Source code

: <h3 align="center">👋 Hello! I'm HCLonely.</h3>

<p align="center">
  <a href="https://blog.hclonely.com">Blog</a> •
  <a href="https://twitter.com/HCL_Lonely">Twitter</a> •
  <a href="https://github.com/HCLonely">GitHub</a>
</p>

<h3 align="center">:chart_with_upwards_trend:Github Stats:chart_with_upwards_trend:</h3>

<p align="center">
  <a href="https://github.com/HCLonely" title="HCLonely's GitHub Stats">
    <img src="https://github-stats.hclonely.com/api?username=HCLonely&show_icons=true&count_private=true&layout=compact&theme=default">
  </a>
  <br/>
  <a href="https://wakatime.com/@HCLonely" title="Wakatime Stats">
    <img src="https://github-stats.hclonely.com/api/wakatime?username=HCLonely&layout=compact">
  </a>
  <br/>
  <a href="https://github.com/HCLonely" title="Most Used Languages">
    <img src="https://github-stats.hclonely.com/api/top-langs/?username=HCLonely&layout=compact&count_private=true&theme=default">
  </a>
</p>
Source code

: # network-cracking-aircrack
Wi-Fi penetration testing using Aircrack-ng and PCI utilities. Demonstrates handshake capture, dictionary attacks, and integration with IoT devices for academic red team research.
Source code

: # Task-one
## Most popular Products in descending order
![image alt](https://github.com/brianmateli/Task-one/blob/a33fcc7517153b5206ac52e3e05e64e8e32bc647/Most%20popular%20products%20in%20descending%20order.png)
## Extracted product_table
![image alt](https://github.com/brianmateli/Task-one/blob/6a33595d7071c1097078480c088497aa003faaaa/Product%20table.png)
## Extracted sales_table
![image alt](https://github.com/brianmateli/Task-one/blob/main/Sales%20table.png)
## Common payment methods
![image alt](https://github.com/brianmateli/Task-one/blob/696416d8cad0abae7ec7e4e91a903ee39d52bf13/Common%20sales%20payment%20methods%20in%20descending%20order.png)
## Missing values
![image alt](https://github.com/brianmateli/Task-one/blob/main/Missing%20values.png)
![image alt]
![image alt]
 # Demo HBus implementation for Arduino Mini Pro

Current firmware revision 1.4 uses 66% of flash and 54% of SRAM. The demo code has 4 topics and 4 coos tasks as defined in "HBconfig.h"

━━━━━━━━

# [Work task]
The answer is every entry, copied word for word.

# [Final answer]
Source code

: <h3 align="center">👋 Hello! I'm HCLonely.</h3>

<p align="center">
  <a href="https://blog.hclonely.com">Blog</a> •
  <a href="https://twitter.com/HCL_Lonely">Twitter</a> •
  <a href="https://github.com/HCLonely">GitHub</a>
</p>

<h3 align="center">:chart_with_upwards_trend:Github Stats:chart_with_upwards_trend:</h3>

<p align="center">
  <a href="https://github.com/HCLonely" title="HCLonely's GitHub Stats">
    <img src="https://github-stats.hclonely.com/api?username=HCLonely&show_icons=true&count_private=true&layout=compact&theme=default">
  </a>
  <br/>
  <a href="https://wakatime.com/@HCLonely" title="Wakatime Stats">
    <img src="https://github-stats.hclonely.com/api/wakatime?username=HCLonely&layout=compact">
  </a>
  <br/>
  <a href="https://github.com/HCLonely" title="Most Used Languages">
    <img src="https://github-stats.hclonely.com/api/top-langs/?username=HCLonely&layout=compact&count_private=true&theme=default">
  </a>
</p>
Source code

: # network-cracking-aircrack
Wi-Fi penetration testing using Aircrack-ng and PCI utilities. Demonstrates handshake capture, dictionary attacks, and integration with IoT devices for academic red team research.
Source code

: # Task-one
## Most popular Products in descending order
![image alt](https://github.com/brianmateli/Task-one/blob/a33fcc7517153b5206ac52e3e05e64e8e32bc647/Most%20popular%20products%20in%20descending%20order.png)
## Extracted product_table
![image alt](https://github.com/brianmateli/Task-one/blob/6a33595d7071c1097078480c088497aa003faaaa/Product%20table.png)
## Extracted sales_table
![image alt](https://github.com/brianmateli/Task-one/blob/main/Sales%20table.png)
## Common payment methods
![image alt](https://github.com/brianmateli/Task-one/blob/696416d8cad0abae7ec7e4e91a903ee39d52bf13/Common%20sales%20payment%20methods%20in%20descending%20order.png)
## Missing values
![image alt](https://github.com/brianmateli/Task-one/blob/main/Missing%20values.png)
![image alt]
![image alt]
 # Demo HBus implementation for Arduino Mini Pro

Current firmware revision 1.4 uses 66% of flash and 54% of SRAM. The demo code has 4 topics and 4 coos tasks as defined in "HBconfig.h"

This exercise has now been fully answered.